Reformation to Correct Mistakes in Florida Trusts: What Does Florida Statute 736.0415 Say?
What is required for proper execution of an Orlando trust? Was your dad’s Orlando trust executed despite an error in drafting? Was a required signature to make a Florida trust valid forgotten? Do you know what remedies the Orlando probate court might have under such circumstances? You may want to look at the court’s powers of reformation. Specifically, you should read Florida Statute 736.0415.
Probate lawyers know that, in some special circumstances, the courts may edit a Florida trust, even though it had been executed and the donor is deceased. This can happen when an error by draftsmen may have made the document stray from the donor’s original intent. Do you know how to prove this intent when the donor has already passed away? When a court feels it is appropriate, it may reform a trust or other document to conform to the true meaning given to it by the donor originally. Have you read Fla. Stat. 736.0415 which may allow reformation? Experienced Palm Beach probate lawyers know how to use courts effectively and bring about reformation, when necessary, to effectuate the intent of a donor. Did you know that if a court denies such ability when cause exists, this may be appealable?

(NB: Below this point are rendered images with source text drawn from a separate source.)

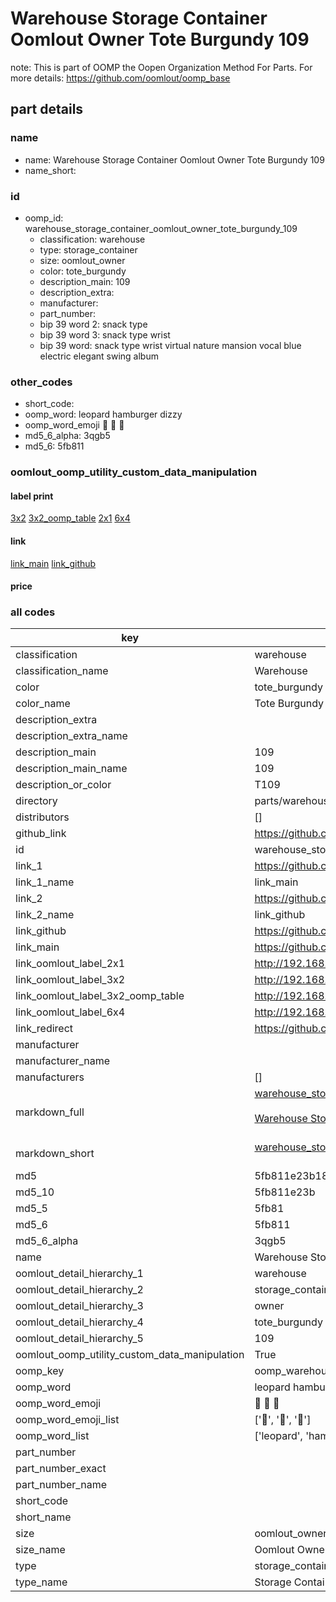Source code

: # Warehouse Storage Container Oomlout Owner Tote Burgundy 109  

note: This is part of OOMP the Oopen Organization Method For Parts. For more details: https://github.com/oomlout/oomp_base

##  part details
  







### name
* name: Warehouse Storage Container Oomlout Owner Tote Burgundy 109
* name_short: 
### id
* oomp_id: warehouse_storage_container_oomlout_owner_tote_burgundy_109
  * classification: warehouse
  * type: storage_container
  * size: oomlout_owner
  * color: tote_burgundy
  * description_main: 109
  * description_extra: 
  * manufacturer: 
  * part_number: 
  * bip 39 word 2: snack type
  * bip 39 word 3: snack type wrist
  * bip 39 word: snack type wrist virtual nature mansion vocal blue electric elegant swing album

### other_codes
* short_code: 
* oomp_word: leopard hamburger dizzy
* oomp_word_emoji :leopard: :hamburger: :dizzy:
* md5_6_alpha: 3qgb5
* md5_6: 5fb811






### oomlout_oomp_utility_custom_data_manipulation
#### label print
[3x2](http://192.168.1.245:1112/?label=oomp%203qgb5)
[3x2_oomp_table](http://192.168.1.108:1112/?label=oomp%203qgb5)
[2x1](http://192.168.1.242:1112/?label=oomp%203qgb5)
[6x4](http://192.168.1.55:1112/?label=oomp%203qgb5)    

#### link

[link_main](https://github.com/oomlout/oomlout_oomp_version_1_messy/tree/main/parts/warehouse_storage_container_oomlout_owner_tote_burgundy_109) [link_github](https://github.com/oomlout/oomlout_oomp_version_1_messy/tree/main/parts/warehouse_storage_container_oomlout_owner_tote_burgundy_109)                             

#### price







### all codes 
| key | value |  
| --- | --- |  
| classification | warehouse |  
| classification_name | Warehouse |  
| color | tote_burgundy |  
| color_name | Tote Burgundy |  
| description_extra |  |  
| description_extra_name |  |  
| description_main | 109 |  
| description_main_name | 109 |  
| description_or_color | T109 |  
| directory | parts/warehouse_storage_container_oomlout_owner_tote_burgundy_109 |  
| distributors | [] |  
| github_link | https://github.com/oomlout/oomlout_oomp_part_src/tree/main/parts/warehouse_storage_container_oomlout_owner_tote_burgundy_109 |  
| id | warehouse_storage_container_oomlout_owner_tote_burgundy_109 |  
| link_1 | https://github.com/oomlout/oomlout_oomp_version_1_messy/tree/main/parts/warehouse_storage_container_oomlout_owner_tote_burgundy_109 |  
| link_1_name | link_main |  
| link_2 | https://github.com/oomlout/oomlout_oomp_version_1_messy/tree/main/parts/warehouse_storage_container_oomlout_owner_tote_burgundy_109 |  
| link_2_name | link_github |  
| link_github | https://github.com/oomlout/oomlout_oomp_version_1_messy/tree/main/parts/warehouse_storage_container_oomlout_owner_tote_burgundy_109 |  
| link_main | https://github.com/oomlout/oomlout_oomp_version_1_messy/tree/main/parts/warehouse_storage_container_oomlout_owner_tote_burgundy_109 |  
| link_oomlout_label_2x1 | http://192.168.1.242:1112/?label=oomp%203qgb5 |  
| link_oomlout_label_3x2 | http://192.168.1.245:1112/?label=oomp%203qgb5 |  
| link_oomlout_label_3x2_oomp_table | http://192.168.1.108:1112/?label=oomp%203qgb5 |  
| link_oomlout_label_6x4 | http://192.168.1.55:1112/?label=oomp%203qgb5 |  
| link_redirect | https://github.com/oomlout/oomlout_oomp_version_1_messy/tree/main/parts/warehouse_storage_container_oomlout_owner_tote_burgundy_109 |  
| manufacturer |  |  
| manufacturer_name |  |  
| manufacturers | [] |  
| markdown_full | [warehouse_storage_container_oomlout_owner_tote_burgundy_109](none)<br>[](none)<br>[Warehouse Storage Container Oomlout Owner Tote Burgundy 109](none)<br><br> |  
| markdown_short | [warehouse_storage_container_oomlout_owner_tote_burgundy_109](none)<br><br> |  
| md5 | 5fb811e23b185eaa1d49bf47fcfaf668 |  
| md5_10 | 5fb811e23b |  
| md5_5 | 5fb81 |  
| md5_6 | 5fb811 |  
| md5_6_alpha | 3qgb5 |  
| name | Warehouse Storage Container Oomlout Owner Tote Burgundy 109 |  
| oomlout_detail_hierarchy_1 | warehouse |  
| oomlout_detail_hierarchy_2 | storage_container |  
| oomlout_detail_hierarchy_3 | owner |  
| oomlout_detail_hierarchy_4 | tote_burgundy |  
| oomlout_detail_hierarchy_5 | 109 |  
| oomlout_oomp_utility_custom_data_manipulation | True |  
| oomp_key | oomp_warehouse_storage_container_oomlout_owner_tote_burgundy_109 |  
| oomp_word | leopard hamburger dizzy |  
| oomp_word_emoji | :leopard: :hamburger: :dizzy: |  
| oomp_word_emoji_list | [':leopard:', ':hamburger:', ':dizzy:'] |  
| oomp_word_list | ['leopard', 'hamburger', 'dizzy'] |  
| part_number |  |  
| part_number_exact |  |  
| part_number_name |  |  
| short_code |  |  
| short_name |  |  
| size | oomlout_owner |  
| size_name | Oomlout Owner |  
| type | storage_container |  
| type_name | Storage Container |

736.0415 Reformation to correct mistakes.—“Upon application of a settlor or any interested person, the court may reform the terms of a trust, even if unambiguous, to conform the terms to the settlor’s intent if it is proved by clear and convincing evidence that both the accomplishment of the settlor’s intent and the terms of the trust were affected by a mistake of fact or law, whether in expression or inducement. In determining the settlor’s original intent, the court may consider evidence relevant to the settlor’s intent even though the evidence contradicts an apparent plain meaning of the trust instrument.”